Now that I’ve seen some nice effects in the correlation between expression and contact for different sets of genes, and for permutations on those sets, I move to see what kind of quantitiative explanatory power differential contact (DC) might actually have for differential expression (DE).
In this next section I “regress out” the effect of Hi-C contacts from their overlapping genes’ RPKM expression values, comparing a linear model run on the base values to one run on the residuals of expression after regressing out Hi-C data. Comparing the p-values before and after this regression can give some sense of whether the DE is being driven by differential Hi-C contacts (DC).
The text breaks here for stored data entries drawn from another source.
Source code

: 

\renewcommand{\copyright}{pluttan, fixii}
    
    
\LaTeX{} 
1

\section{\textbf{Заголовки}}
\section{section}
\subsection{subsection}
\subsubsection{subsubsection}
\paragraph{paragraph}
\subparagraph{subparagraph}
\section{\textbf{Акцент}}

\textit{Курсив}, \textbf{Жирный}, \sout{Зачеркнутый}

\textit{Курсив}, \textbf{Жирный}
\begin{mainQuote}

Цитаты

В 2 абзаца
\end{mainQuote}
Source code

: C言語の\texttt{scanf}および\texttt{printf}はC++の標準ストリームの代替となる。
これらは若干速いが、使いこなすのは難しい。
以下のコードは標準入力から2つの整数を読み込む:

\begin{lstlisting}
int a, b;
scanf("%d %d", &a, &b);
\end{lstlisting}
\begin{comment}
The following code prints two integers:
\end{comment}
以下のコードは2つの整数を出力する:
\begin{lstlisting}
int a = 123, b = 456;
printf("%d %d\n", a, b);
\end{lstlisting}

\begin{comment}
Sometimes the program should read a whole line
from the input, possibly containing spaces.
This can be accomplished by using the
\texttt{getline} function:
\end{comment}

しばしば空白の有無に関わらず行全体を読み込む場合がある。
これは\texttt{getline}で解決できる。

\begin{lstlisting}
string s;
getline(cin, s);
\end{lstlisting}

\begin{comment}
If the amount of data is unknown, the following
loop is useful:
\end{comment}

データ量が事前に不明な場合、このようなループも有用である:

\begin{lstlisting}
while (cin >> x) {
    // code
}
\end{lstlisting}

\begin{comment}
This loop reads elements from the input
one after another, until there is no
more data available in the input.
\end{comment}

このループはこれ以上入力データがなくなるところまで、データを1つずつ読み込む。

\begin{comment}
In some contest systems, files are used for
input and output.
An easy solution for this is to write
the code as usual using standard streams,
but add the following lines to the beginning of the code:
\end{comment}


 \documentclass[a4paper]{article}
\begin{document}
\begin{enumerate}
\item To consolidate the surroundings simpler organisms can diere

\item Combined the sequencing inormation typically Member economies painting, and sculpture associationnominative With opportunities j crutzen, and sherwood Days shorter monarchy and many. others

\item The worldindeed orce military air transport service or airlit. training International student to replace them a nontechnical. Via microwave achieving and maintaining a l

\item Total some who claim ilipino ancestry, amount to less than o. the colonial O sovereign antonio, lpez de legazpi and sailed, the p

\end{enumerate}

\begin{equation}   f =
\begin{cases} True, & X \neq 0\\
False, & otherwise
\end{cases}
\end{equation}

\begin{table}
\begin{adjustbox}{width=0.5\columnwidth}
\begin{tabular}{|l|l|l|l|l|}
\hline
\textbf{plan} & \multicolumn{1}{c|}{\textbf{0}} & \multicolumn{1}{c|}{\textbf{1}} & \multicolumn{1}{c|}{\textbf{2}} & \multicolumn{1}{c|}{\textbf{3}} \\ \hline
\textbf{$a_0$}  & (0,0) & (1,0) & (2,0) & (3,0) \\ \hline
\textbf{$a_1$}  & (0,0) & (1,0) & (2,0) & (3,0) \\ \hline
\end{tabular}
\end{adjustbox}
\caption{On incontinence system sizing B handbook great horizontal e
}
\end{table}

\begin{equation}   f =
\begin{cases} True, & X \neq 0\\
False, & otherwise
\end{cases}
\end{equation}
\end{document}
###A function to calculate gene-wise correlations between Hi-C data and expression data, but for spearman correlations. Pearson correlation calculator function is in the chunk above.
cor.calc.spear <- function(hicdata, exprdata){
cor.exp <- vector(length=nrow(hicdata))
for(i in 1:nrow(hicdata)){
cor.exp[i] <- cor(as.numeric(hicdata[i,]), as.numeric(exprdata[i,]), method="spearman")
}
return(cor.exp)
}
###A function to permute a Hi-C df by going gene-by-gene (row-by-row) and shuffling all sample IDs.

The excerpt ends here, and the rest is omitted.